▶ Records shown
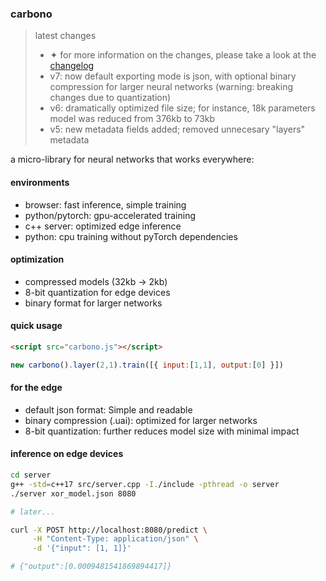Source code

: ### carbono

> latest changes
> - ✦ for more information on the changes, please take a look at the [changelog](https://github.com/appvoid/carbono/blob/main/changelog.md)
> - v7: now default exporting mode is json, with optional binary compression for larger neural networks (warning: breaking changes due to quantization)
> - v6: dramatically optimized file size; for instance, 18k parameters model was reduced from 376kb to 73kb
> - v5: new metadata fields added; removed unnecesary "layers" metadata

a micro-library for neural networks that works everywhere:

#### environments
- browser: fast inference, simple training
- python/pytorch: gpu-accelerated training
- c++ server: optimized edge inference
- python: cpu training without pyTorch dependencies

#### optimization
- compressed models (32kb → 2kb)
- 8-bit quantization for edge devices
- binary format for larger networks

#### quick usage
```html
<script src="carbono.js"></script>
```

```javascript
new carbono().layer(2,1).train([{ input:[1,1], output:[0] }])
```

#### for the edge
- default json format: Simple and readable
- binary compression (.uai): optimized for larger networks
- 8-bit quantization: further reduces model size with minimal impact

#### inference on edge devices

```bash
cd server
g++ -std=c++17 src/server.cpp -I./include -pthread -o server
./server xor_model.json 8080

# later...

curl -X POST http://localhost:8080/predict \
     -H "Content-Type: application/json" \
     -d '{"input": [1, 1]}'

# {"output":[0.0009481541869894417]}
```

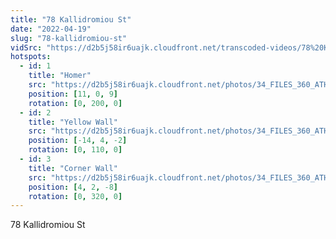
 ```yaml
---
title: "78 Kallidromiou St"
date: "2022-04-19"
slug: "78-kallidromiou-st"
vidSrc: "https://d2b5j58ir6uajk.cloudfront.net/transcoded-videos/78%20Kallidromiou%20St.%20%28Kountouriotou%20St.%29.mp4"
hotspots:
  - id: 1
    title: "Homer"
    src: "https://d2b5j58ir6uajk.cloudfront.net/photos/34_FILES_360_ATHENS_EXARCHIA/78%20KALLIDROMIOU%20ST.%20%28KOUNTOURIOTOU%20ST.%29/PHOTO/72%20Kallidromiou%20St.%20-%2078%20Kallidromiou%20St.%20%28Kountouriotou%20St.%29%20%285%29.jpg"
    position: [11, 0, 9]
    rotation: [0, 200, 0]
  - id: 2
    title: "Yellow Wall"
    src: "https://d2b5j58ir6uajk.cloudfront.net/photos/34_FILES_360_ATHENS_EXARCHIA/78%20KALLIDROMIOU%20ST.%20%28KOUNTOURIOTOU%20ST.%29/PHOTO/78%20Kallidromiou%20St.%20%28KountouriotouSt.%20%29.JPG"
    position: [-14, 4, -2]
    rotation: [0, 110, 0]
  - id: 3
    title: "Corner Wall"
    src: "https://d2b5j58ir6uajk.cloudfront.net/photos/34_FILES_360_ATHENS_EXARCHIA/78%20KALLIDROMIOU%20ST.%20%28KOUNTOURIOTOU%20ST.%29/PHOTO/72%20Kallidromiou%20St.%20-%2078%20Kallidromiou%20St.%20%28Kountouriotou%20St.%29%20%286%29.jpg"
    position: [4, 2, -8]
    rotation: [0, 320, 0]
---
```


78 Kallidromiou St
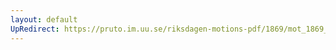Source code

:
 ```yaml
---
layout: default
UpRedirect: https://pruto.im.uu.se/riksdagen-motions-pdf/1869/mot_1869__ak__258.pdf
---
```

▶ Problem description
Starting from the first line of the entries above, print each line exactly until the line containing "- python/pytorch: gpu-accelerated training" has been printed, and skip the pictures.

▶ Answer space
Source code

: ### carbono

> latest changes
> - ✦ for more information on the changes, please take a look at the [changelog](https://github.com/appvoid/carbono/blob/main/changelog.md)
> - v7: now default exporting mode is json, with optional binary compression for larger neural networks (warning: breaking changes due to quantization)
> - v6: dramatically optimized file size; for instance, 18k parameters model was reduced from 376kb to 73kb
> - v5: new metadata fields added; removed unnecesary "layers" metadata

a micro-library for neural networks that works everywhere:

#### environments
- browser: fast inference, simple training
- python/pytorch: gpu-accelerated training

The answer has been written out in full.